> **Records provided**
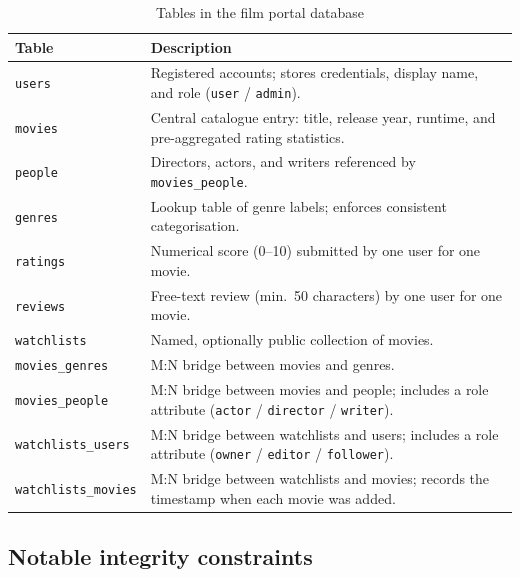 \documentclass[11pt, a4paper]{article}
\begin{document}
\begin{table}[H]
    \centering
    \caption{Tables in the film portal database}
    \label{tab:tables}
    \begin{tabular}{l p{9cm}}
        \toprule
        \textbf{Table} & \textbf{Description} \\
        \midrule
        \texttt{users}
            & Registered accounts; stores credentials, display name, and
              role (\texttt{user} / \texttt{admin}). \\
        \texttt{movies}
            & Central catalogue entry: title, release year, runtime, and
              pre-aggregated rating statistics. \\
        \texttt{people}
            & Directors, actors, and writers referenced by
              \texttt{movies\_people}. \\
        \texttt{genres}
            & Lookup table of genre labels; enforces consistent
              categorisation. \\
        \texttt{ratings}
            & Numerical score (0--10) submitted by one user for one movie. \\
        \texttt{reviews}
            & Free-text review (min.\ 50 characters) by one user for one
              movie. \\
        \texttt{watchlists}
            & Named, optionally public collection of movies. \\
        \texttt{movies\_genres}
            & M:N bridge between movies and genres. \\
        \texttt{movies\_people}
            & M:N bridge between movies and people; includes a role
              attribute (\texttt{actor} / \texttt{director} /
              \texttt{writer}). \\
        \texttt{watchlists\_users}
            & M:N bridge between watchlists and users; includes a role
              attribute (\texttt{owner} / \texttt{editor} /
              \texttt{follower}). \\
        \texttt{watchlists\_movies}
            & M:N bridge between watchlists and movies; records the
              timestamp when each movie was added. \\
        \bottomrule
    \end{tabular}
\end{table}

\subsection{Notable integrity constraints}
\end{document}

> **What you need to do**
Number of lines above holding "role"? Give that number alone.

> **Solution for this problem**
3